Sarebbe stato un grave errore cedere a questa lusinga, che avrebbe eliminato alcuni problemi, ma avrebbe sancito una volta per tutte l’incapacità dei vertici del sindacato a svolgere il loro lavoro. In una situazione di crisi le relazioni industriali, tanto più quindi il rinnovo dei grandi contratti dell’industria, rappresentano, devono rappresentare uno strumento utile per creare i presupposti della ripresa. Se il problema è la competitività delle aziende, soprattutto di quelle che esportano, le parti sociali possono intervenire proprio con i nuovi contratti eliminando le cause dei ritardi che la produzione del nostro paese ha nei confronti della concorrenza. I contratti possono individuare i problemi e risolverli, rinunciare non sarebbe servito a nulla, ma certamente avrebbe aggravato la crisi di identità del sindacato e della sua controparte imprenditoriale.
Il primo atto di contrattazione dopo il ventennio fascista avvenne a Biella, nel 1943, quando, la città era ancora occupata dai tedeschi. Sindacati e imprenditori si trattarono e poi firmarono il primo contratto di lavoro. Si incontravano nei boschi e i partigiani pattugliavano la zona per diofenderli da eventuali attacchi nazisti. Nessuno li obbligava a farlo, era molto pericoloso, ma loro sapevano che solo in questo modo, sancendo la loro presenza, avrebbero posto le basi per una crescita dell’intero paese.

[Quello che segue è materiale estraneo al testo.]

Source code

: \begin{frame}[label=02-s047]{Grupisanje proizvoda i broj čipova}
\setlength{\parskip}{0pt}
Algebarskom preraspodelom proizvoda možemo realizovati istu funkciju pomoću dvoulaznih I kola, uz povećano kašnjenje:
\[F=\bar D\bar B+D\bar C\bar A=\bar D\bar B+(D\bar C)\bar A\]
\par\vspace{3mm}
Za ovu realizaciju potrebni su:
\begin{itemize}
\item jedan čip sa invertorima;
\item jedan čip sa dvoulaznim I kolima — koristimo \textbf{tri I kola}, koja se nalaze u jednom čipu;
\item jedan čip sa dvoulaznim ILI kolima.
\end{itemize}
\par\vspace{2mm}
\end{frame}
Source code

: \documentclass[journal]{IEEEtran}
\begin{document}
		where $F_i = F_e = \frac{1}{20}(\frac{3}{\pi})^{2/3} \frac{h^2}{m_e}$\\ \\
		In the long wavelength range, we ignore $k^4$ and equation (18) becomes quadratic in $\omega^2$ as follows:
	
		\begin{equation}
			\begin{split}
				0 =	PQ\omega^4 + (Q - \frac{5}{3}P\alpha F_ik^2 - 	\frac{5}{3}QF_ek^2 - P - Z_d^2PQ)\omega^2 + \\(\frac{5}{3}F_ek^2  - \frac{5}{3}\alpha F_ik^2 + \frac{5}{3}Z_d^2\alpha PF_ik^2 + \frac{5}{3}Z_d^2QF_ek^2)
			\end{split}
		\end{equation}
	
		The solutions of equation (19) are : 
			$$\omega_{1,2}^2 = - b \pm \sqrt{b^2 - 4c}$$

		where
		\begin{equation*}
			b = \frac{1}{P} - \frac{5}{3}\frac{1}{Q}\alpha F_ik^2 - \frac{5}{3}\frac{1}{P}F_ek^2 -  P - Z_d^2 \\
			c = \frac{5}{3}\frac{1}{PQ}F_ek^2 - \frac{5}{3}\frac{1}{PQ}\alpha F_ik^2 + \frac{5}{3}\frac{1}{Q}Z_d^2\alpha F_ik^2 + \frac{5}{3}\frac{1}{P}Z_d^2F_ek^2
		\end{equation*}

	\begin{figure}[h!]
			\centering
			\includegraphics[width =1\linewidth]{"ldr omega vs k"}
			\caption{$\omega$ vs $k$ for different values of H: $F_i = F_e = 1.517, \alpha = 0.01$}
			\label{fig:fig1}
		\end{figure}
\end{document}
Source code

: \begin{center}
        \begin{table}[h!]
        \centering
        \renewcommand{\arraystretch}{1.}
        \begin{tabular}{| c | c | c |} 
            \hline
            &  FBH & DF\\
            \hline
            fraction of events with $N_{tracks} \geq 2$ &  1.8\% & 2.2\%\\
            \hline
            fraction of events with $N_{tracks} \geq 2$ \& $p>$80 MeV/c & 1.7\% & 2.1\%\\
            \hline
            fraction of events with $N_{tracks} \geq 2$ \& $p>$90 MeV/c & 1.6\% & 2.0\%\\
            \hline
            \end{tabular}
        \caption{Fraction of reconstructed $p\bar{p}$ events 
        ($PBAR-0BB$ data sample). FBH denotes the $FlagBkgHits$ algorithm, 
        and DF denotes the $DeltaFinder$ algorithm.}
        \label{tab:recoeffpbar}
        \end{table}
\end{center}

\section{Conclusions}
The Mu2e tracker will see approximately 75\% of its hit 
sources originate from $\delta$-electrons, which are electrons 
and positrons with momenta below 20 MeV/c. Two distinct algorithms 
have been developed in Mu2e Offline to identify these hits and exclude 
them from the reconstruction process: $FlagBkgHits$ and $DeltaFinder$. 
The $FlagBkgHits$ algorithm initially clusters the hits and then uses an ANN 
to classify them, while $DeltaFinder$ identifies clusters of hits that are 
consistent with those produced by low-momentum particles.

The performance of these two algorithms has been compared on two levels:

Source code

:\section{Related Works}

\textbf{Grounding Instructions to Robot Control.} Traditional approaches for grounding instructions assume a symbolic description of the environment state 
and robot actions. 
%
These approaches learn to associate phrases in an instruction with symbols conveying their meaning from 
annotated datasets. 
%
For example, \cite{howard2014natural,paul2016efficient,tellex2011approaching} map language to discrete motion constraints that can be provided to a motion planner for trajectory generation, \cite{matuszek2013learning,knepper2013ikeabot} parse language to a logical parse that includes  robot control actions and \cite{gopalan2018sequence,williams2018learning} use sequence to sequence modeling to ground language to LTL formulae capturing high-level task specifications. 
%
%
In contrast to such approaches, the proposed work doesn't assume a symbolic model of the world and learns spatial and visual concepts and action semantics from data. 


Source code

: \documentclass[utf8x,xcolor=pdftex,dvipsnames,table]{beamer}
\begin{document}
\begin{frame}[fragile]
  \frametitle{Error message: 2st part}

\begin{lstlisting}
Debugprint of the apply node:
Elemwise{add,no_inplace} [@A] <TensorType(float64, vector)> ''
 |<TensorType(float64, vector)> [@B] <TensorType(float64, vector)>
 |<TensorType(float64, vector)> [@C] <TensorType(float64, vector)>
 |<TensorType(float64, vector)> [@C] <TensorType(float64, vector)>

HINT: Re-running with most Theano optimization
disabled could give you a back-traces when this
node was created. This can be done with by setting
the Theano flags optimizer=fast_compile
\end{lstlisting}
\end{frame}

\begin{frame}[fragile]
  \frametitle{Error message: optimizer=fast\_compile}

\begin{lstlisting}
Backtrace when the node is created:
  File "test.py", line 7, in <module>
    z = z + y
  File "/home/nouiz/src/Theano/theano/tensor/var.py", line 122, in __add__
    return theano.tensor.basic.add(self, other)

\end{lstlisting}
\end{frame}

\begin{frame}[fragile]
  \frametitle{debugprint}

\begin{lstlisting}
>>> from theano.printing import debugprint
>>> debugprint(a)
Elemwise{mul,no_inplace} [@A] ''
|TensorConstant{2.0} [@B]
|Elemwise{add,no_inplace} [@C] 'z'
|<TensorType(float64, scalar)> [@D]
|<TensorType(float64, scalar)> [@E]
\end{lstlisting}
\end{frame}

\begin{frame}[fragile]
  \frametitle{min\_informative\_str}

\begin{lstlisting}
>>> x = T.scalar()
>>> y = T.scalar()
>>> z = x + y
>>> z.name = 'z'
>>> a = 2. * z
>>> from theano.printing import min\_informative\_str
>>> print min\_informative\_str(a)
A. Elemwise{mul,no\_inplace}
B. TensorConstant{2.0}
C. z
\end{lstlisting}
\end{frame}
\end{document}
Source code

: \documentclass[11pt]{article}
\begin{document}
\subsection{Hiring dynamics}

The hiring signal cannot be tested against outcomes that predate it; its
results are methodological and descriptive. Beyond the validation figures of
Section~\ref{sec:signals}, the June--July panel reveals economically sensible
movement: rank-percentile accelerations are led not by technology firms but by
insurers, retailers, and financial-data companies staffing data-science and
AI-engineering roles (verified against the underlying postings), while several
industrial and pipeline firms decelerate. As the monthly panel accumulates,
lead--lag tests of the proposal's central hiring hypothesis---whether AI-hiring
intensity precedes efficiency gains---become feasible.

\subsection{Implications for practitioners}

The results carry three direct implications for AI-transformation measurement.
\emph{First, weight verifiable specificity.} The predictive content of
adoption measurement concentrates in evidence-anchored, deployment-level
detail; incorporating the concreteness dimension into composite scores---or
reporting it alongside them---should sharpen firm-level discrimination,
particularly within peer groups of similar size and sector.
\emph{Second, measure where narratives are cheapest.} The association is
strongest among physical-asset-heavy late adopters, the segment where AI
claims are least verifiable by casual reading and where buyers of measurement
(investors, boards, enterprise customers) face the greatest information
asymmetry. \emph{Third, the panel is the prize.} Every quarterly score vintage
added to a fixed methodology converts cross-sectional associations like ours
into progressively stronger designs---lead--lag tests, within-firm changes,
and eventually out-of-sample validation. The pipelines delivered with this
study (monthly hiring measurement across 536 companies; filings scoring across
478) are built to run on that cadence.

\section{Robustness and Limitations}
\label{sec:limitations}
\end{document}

Come poi andrà a finire questa stagione contrattuale è difficile dirlo, proprio perché non sono nemmeno partite le trattative. Ma dalle intenzioni dichiarate sembra che ci siano le premesse per qualcosa di utile. Il sindacato sa benissimo che questi rinnovi devono essere segnati da un forte trade off, che gli aumenti salariali e quanto ancora possa essere richiesto e ottenuto deve trovare un corrispettivo che aiuti le aziende. E i rappresentanti dei lavoratori sono pronti a farlo, salvo poi decidere se sia più utile decidere certe cose al livello nazionale o non a quello decentrato, perché sanno che dalla salute delle aziende dipende la stabilità dei posti di lavoro e il futuro industriale del nostro paese.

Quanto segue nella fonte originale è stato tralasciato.